Below are the entries; return every line among them that holds the word "disjoint".

(Saved data entries)
━━━━

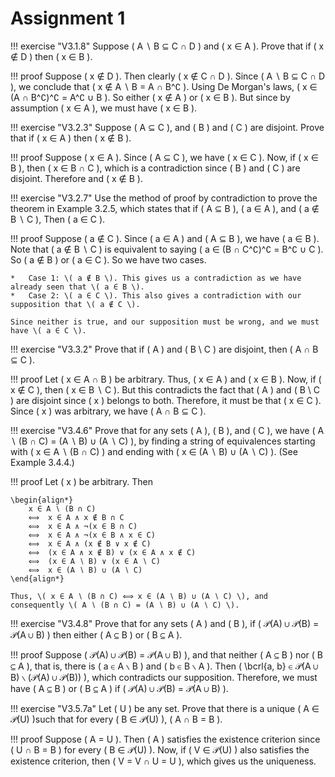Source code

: #   Assignment 1

!!! exercise "V3.1.8"
    Suppose \( A ∖ B ⊆ C ∩ D \) and \( x ∈ A \). Prove that if \( x ∉ D \) then \( x ∈ B \).

!!! proof
    Suppose \( x ∉ D \). Then clearly \( x ∉ C ∩ D \). Since \( A ∖ B ⊆ C ∩ D \), we conclude that \( x ∉ A ∖ B = A ∩ B^∁ \). Using De Morgan's laws, \( x ∈ (A ∩ B^∁)^∁ = A^∁ ∪ B \). So either \( x ∉ A \) or \( x ∈ B \). But since by assumption \( x ∈ A \), we must have \( x ∈ B \).


!!! exercise "V3.2.3"
    Suppose \( A ⊆ C \), and \( B \) and \( C \) are disjoint. Prove that if \( x ∈ A \) then \( x ∉ B \).

!!! proof
    Suppose \( x ∈ A \). Since \( A ⊆ C \), we have \( x ∈ C \). Now, if \( x ∈ B \), then \( x ∈ B ∩ C \), which is a contradiction since \( B \) and \( C \) are disjoint. Therefore and \( x ∉ B \).


!!! exercise "V3.2.7"
    Use the method of proof by contradiction to prove the theorem in Example 3.2.5, which states that if \( A ⊆ B \), \( a ∈ A \), and \( a ∉ B ∖ C \), Then \( a ∈ C \).

!!! proof
    Suppose \( a ∉ C \). Since \( a ∈ A \) and \( A ⊆ B \), we have \( a ∈ B \). Note that \( a ∉ B ∖ C \) is equivalent to saying \( a ∈ (B ∩ C^∁)^∁ = B^∁ ∪ C \). So \( a ∉ B \) or \( a ∈ C \). So we have two cases.

    *   Case 1: \( a ∉ B \). This gives us a contradiction as we have already seen that \( a ∈ B \).
    *   Case 2: \( a ∈ C \). This also gives a contradiction with our supposition that \( a ∉ C \).

    Since neither is true, and our supposition must be wrong, and we must have \( a ∈ C \).


!!! exercise "V3.3.2"
    Prove that if \( A \) and \( B \ C \) are disjoint, then \( A ∩ B ⊆ C \).

!!! proof
     Let \( x ∈ A ∩ B \) be arbitrary. Thus, \( x ∈ A \) and \( x ∈ B \). Now, if \( x ∉ C \), then \( x ∈ B ∖ C \). But this contradicts the fact that \( A \) and \( B \ C \) are disjoint since \( x \) belongs to both. Therefore, it must be that \( x ∈ C \). Since \( x \) was arbitrary, we have \( A ∩ B ⊆ C \).


!!! exercise "V3.4.6"
    Prove that for any sets \( A \), \( B \), and \( C \), we have \( A ∖ (B ∩ C) = (A ∖ B) ∪ (A ∖ C) \), by finding a string of equivalences starting with \( x ∈ A ∖ (B ∩ C) \) and ending with \( x ∈ (A ∖ B) ∪ (A ∖ C) \). (See Example 3.4.4.)

!!! proof
    Let \( x \) be arbitrary. Then

    \begin{align*}
        x ∈ A ∖ (B ∩ C)
        ⟺  x ∈ A ∧ x ∉ B ∩ C
        ⟺  x ∈ A ∧ ¬(x ∈ B ∩ C)
        ⟺  x ∈ A ∧ ¬(x ∈ B ∧ x ∈ C)
        ⟺  x ∈ A ∧ (x ∉ B ∨ x ∉ C)
        ⟺  (x ∈ A ∧ x ∉ B) ∨ (x ∈ A ∧ x ∉ C)
        ⟺  (x ∈ A ∖ B) ∨ (x ∈ A ∖ C)
        ⟺  x ∈ (A ∖ B) ∪ (A ∖ C)
    \end{align*}

    Thus, \( x ∈ A ∖ (B ∩ C) ⟺ x ∈ (A ∖ B) ∪ (A ∖ C) \), and consequently \( A ∖ (B ∩ C) = (A ∖ B) ∪ (A ∖ C) \).


!!! exercise "V3.4.8"
    Prove that for any sets \( A \) and \( B \), if \( 𝒫(A) ∪ 𝒫(B) = 𝒫(A ∪ B) \) then either \( A ⊆ B \) or \( B ⊆ A \).

!!! proof
    Suppose \( 𝒫(A) ∪ 𝒫(B) = 𝒫(A ∪ B) \), and that neither \( A ⊆ B \) nor \( B ⊆ A \), that is, there is \( a ∈ A ∖ B \) and \( b ∈ B ∖ A \). Then \( \bcrl{a, b} ∈ 𝒫(A ∪ B) ∖ (𝒫(A) ∪ 𝒫(B)) \), which contradicts our supposition. Therefore, we must have \( A ⊆ B \) or \( B ⊆ A \) if \( 𝒫(A) ∪ 𝒫(B) = 𝒫(A ∪ B) \).


!!! exercise "V3.5.7a"
    Let \( U \) be any set. Prove that there is a unique \( A ∈ 𝒫(U) \)such that for every \( B ∈ 𝒫(U) \), \( A ∩ B = B \).

!!! proof
    Suppose \( A = U \). Then \( A \) satisfies the existence criterion since \( U ∩ B = B \) for every \( B ∈ 𝒫(U) \). Now, if \( V ∈ 𝒫(U) \) also satisfies the existence criterion, then \( V = V ∩ U = U \), which gives us the uniqueness.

━━━━

Expected answer:
    Suppose \( A ⊆ C \), and \( B \) and \( C \) are disjoint. Prove that if \( x ∈ A \) then \( x ∉ B \).
    Suppose \( x ∈ A \). Since \( A ⊆ C \), we have \( x ∈ C \). Now, if \( x ∈ B \), then \( x ∈ B ∩ C \), which is a contradiction since \( B \) and \( C \) are disjoint. Therefore and \( x ∉ B \).
    Prove that if \( A \) and \( B \ C \) are disjoint, then \( A ∩ B ⊆ C \).
     Let \( x ∈ A ∩ B \) be arbitrary. Thus, \( x ∈ A \) and \( x ∈ B \). Now, if \( x ∉ C \), then \( x ∈ B ∖ C \). But this contradicts the fact that \( A \) and \( B \ C \) are disjoint since \( x \) belongs to both. Therefore, it must be that \( x ∈ C \). Since \( x \) was arbitrary, we have \( A ∩ B ⊆ C \).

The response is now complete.